== EXTRACTED RECORDS ==
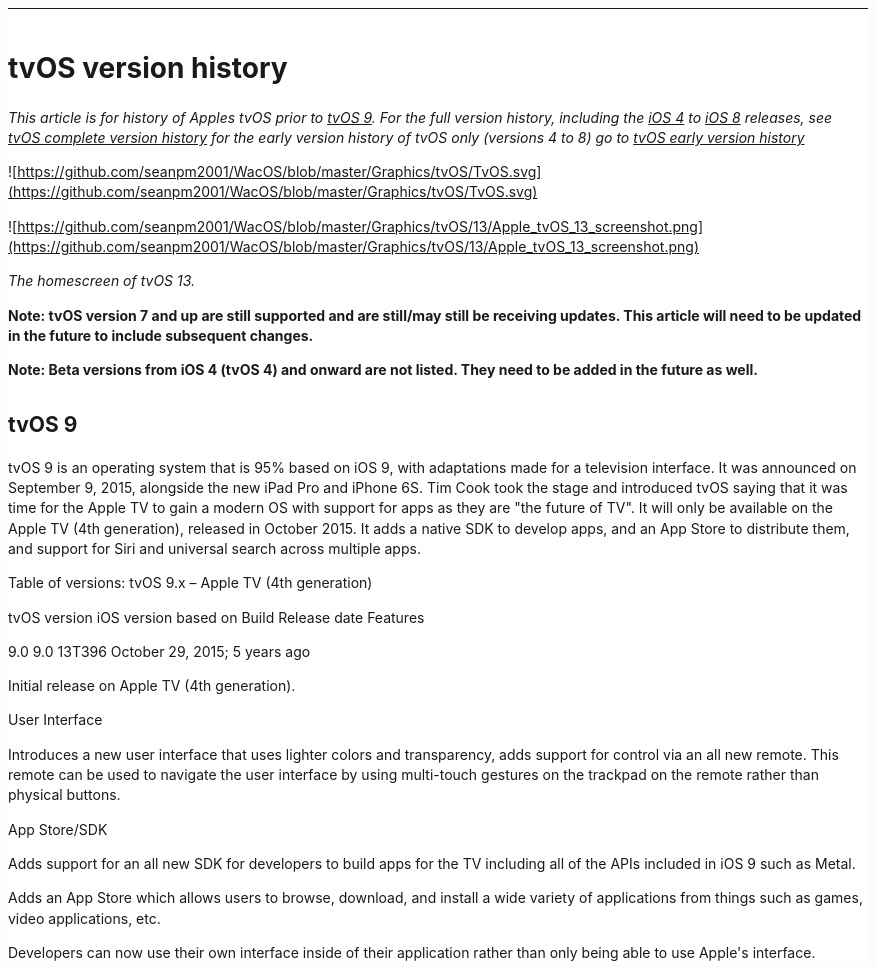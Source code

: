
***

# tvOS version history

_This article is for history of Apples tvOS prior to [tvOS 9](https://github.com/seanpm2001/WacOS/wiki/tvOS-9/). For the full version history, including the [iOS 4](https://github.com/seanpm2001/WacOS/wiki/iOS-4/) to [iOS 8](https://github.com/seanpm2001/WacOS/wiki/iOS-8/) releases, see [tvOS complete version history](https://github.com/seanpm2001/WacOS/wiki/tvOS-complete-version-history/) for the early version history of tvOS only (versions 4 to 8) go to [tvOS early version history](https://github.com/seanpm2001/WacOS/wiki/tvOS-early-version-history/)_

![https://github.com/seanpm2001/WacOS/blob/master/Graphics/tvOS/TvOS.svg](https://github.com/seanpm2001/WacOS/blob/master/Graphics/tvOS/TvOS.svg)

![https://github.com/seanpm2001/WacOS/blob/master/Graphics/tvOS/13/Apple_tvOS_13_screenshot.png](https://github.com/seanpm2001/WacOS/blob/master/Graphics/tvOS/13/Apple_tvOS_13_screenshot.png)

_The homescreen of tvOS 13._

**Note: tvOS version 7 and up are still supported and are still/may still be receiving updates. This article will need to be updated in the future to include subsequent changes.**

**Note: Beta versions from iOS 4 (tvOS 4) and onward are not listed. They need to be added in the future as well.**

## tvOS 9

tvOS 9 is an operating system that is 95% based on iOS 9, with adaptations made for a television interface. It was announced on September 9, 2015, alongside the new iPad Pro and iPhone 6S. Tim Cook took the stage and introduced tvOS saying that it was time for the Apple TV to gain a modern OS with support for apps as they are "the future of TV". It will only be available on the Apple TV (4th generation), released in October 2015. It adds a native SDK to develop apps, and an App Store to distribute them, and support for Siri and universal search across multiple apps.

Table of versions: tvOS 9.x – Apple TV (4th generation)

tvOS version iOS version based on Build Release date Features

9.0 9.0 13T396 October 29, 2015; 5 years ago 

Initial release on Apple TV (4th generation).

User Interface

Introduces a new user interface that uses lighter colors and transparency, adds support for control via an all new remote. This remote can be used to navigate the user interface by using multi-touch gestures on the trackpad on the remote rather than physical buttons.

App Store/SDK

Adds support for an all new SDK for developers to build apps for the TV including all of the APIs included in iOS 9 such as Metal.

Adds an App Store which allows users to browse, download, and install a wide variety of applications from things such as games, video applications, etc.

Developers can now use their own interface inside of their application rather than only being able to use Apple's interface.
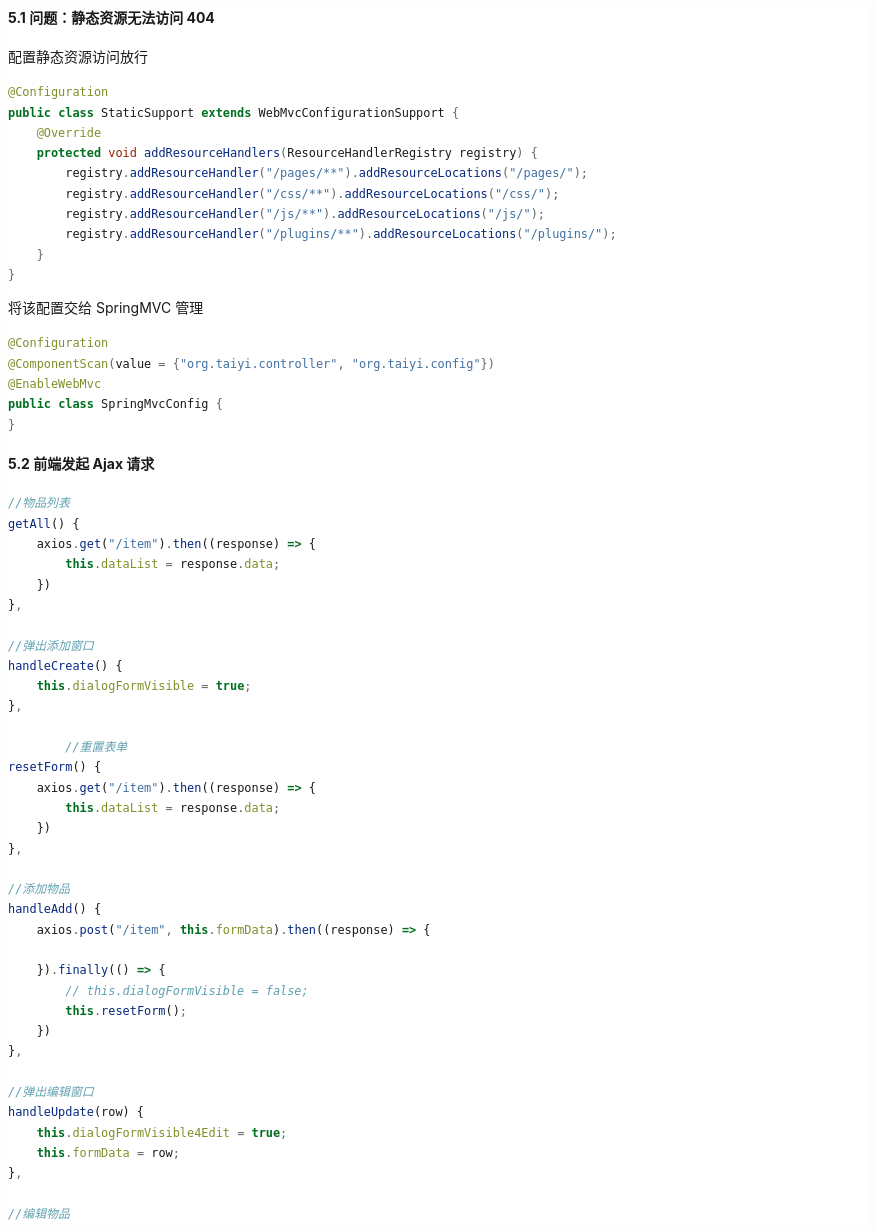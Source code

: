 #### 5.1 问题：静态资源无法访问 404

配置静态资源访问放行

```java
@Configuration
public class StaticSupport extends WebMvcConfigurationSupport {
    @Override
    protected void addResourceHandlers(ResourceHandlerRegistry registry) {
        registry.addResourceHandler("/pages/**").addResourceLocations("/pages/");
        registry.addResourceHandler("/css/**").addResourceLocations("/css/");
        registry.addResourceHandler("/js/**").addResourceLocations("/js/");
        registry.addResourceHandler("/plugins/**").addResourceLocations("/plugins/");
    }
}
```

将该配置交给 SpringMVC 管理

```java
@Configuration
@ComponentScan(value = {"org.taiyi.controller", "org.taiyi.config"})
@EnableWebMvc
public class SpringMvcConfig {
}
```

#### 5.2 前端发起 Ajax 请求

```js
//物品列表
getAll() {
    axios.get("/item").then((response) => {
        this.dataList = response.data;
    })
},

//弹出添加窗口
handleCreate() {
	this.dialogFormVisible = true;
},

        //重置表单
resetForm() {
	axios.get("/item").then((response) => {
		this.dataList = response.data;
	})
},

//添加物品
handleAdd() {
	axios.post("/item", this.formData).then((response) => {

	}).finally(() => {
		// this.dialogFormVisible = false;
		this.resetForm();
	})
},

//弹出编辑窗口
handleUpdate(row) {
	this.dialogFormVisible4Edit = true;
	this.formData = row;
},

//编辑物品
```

...

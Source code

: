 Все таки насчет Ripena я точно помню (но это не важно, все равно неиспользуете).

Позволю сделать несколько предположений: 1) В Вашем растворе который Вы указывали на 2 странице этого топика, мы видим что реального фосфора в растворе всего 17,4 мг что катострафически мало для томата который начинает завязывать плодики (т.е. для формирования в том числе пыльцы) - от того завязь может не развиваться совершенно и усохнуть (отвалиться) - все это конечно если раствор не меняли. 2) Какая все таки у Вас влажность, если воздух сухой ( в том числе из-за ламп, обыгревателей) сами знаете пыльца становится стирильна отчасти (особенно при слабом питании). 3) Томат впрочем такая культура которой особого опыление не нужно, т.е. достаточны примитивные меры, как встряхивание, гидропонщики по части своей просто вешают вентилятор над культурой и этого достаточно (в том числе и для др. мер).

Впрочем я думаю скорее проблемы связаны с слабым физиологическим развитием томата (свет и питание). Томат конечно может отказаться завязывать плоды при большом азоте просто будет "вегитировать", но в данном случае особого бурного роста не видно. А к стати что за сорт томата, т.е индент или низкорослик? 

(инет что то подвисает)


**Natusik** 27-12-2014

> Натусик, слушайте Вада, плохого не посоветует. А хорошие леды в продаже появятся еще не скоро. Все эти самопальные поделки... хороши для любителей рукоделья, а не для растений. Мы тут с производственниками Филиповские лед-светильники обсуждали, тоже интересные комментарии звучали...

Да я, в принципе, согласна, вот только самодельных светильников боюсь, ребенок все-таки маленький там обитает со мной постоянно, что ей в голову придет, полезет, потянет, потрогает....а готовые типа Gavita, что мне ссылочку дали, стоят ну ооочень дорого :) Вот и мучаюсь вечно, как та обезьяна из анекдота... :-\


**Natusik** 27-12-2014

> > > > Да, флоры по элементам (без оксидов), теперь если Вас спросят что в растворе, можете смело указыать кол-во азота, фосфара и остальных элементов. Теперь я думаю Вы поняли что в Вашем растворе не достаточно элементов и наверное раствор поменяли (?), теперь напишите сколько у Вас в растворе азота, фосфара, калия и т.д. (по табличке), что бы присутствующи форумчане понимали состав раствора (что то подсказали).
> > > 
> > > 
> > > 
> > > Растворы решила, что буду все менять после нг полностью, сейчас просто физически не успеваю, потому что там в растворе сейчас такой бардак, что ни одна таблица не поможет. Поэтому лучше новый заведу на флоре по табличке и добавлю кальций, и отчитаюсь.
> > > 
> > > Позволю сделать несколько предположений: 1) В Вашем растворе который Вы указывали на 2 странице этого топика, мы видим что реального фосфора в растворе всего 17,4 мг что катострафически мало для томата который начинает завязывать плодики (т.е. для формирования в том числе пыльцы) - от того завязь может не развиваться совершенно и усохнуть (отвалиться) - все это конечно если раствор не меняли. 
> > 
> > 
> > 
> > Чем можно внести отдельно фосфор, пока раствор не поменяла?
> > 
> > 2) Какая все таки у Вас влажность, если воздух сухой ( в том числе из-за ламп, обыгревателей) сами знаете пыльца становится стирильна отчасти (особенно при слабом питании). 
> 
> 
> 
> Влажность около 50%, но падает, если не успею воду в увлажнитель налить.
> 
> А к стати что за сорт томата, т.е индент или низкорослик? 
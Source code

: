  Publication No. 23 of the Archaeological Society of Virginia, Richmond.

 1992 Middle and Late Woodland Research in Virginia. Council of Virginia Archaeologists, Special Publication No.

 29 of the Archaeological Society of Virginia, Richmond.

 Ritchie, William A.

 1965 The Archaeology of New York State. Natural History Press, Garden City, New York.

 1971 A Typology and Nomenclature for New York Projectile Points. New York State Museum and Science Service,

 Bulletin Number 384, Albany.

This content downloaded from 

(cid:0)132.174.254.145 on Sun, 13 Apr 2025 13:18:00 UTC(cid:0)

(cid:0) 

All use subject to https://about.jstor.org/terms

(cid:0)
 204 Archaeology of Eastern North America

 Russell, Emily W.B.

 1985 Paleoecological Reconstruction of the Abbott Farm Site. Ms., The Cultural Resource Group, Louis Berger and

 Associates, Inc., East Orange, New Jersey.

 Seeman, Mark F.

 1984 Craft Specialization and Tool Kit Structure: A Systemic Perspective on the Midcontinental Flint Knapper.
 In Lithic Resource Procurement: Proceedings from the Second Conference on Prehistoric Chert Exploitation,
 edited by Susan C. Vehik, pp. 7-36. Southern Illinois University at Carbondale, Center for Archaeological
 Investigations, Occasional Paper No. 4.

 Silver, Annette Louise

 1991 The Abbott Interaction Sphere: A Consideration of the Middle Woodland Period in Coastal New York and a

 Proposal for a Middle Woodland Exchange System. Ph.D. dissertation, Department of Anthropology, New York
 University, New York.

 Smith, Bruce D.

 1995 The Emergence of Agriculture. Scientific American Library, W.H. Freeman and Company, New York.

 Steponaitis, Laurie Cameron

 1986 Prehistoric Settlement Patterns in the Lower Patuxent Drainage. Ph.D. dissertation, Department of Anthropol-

== EXERCISE ==
Could you restate word for word the lines above, from the one that contains "edited by Susan" through the one that contains "1986 Prehistoric Settlement", and no others?

== OUTPUT FOR THIS TASK ==
 edited by Susan C. Vehik, pp. 7-36. Southern Illinois University at Carbondale, Center for Archaeological
 Investigations, Occasional Paper No. 4.

 Silver, Annette Louise

 1991 The Abbott Interaction Sphere: A Consideration of the Middle Woodland Period in Coastal New York and a

 Proposal for a Middle Woodland Exchange System. Ph.D. dissertation, Department of Anthropology, New York
 University, New York.

 Smith, Bruce D.

 1995 The Emergence of Agriculture. Scientific American Library, W.H. Freeman and Company, New York.

 Steponaitis, Laurie Cameron

 1986 Prehistoric Settlement Patterns in the Lower Patuxent Drainage. Ph.D. dissertation, Department of Anthropol-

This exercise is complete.